As for the screenplay, Adam Simon and Tim Metcalfe (between them responsible for both the first Carnosaur and the first Revenge of the Nerds) are not nearly as gifted in their field as Cornwell is in his own. The Haunting in Connecticut isn't exceptionally rotten, but there are far too many gaps in the story for comfort, places where characters only act in a certain way because the story demands it, obvious questions that don't get asked and stupid mistakes that are only made to keep the story rolling forward. Besides that, the film is structurally muddled: for at least the first half, it acts like we're supposed to consider the possibility that maybe, just maybe, Matt really is hallucinating all of this; unfortunately, there are just enough manifestations where he isn't around (plus, y'know, the word "haunting" is in the title) to prevent this narrative strand from ever picking up any momentum as aught but a fake conflict to, once again, keep the story rolling forward.

As for the alleged "true story"; in the mid-to-late-'80s, there was a story told by Al and Carmen Snedeker about the haunted house they moved into, and the horrible things that happened to them as a result; but other than ghosts and Connecticut, there's precious damn little tying one story to the other (and, much like Amitville's George and Kathleen Lutz, there's every reason to be believe that the Snedekers were wilfully stuffing ten pounds of Technicolor bullshit into a five pound bag).
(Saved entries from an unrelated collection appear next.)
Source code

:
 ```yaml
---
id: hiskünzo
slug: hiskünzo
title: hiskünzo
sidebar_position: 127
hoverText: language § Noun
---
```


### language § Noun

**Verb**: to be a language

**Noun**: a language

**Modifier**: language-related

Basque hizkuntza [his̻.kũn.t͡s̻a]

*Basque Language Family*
So all that's left is yet another almost entirely fictional story about rotted spectres and the sub-Exorcist exorcism that frees them. Admittedly, The Haunting in Connecticut plays its finale differently than most of these films do; that's at least somewhat worthy of very measured praise.

Back I come to the beginning: a little bit of tremendously good, a lot of tremendously stupid, and only a few things in the middle (Virginia Madsen's uninspired performance, over-reliance on convenient blackouts). Compared to most modern horror films, especially the PG-13 ones, there's an unexpected treasure trove here. But that's simply not enough to recommend the film to anyone but the die-hard genre fans who would see it already. It's just another crappy horror film, made by a director with far more talent than a crappy horror film requires.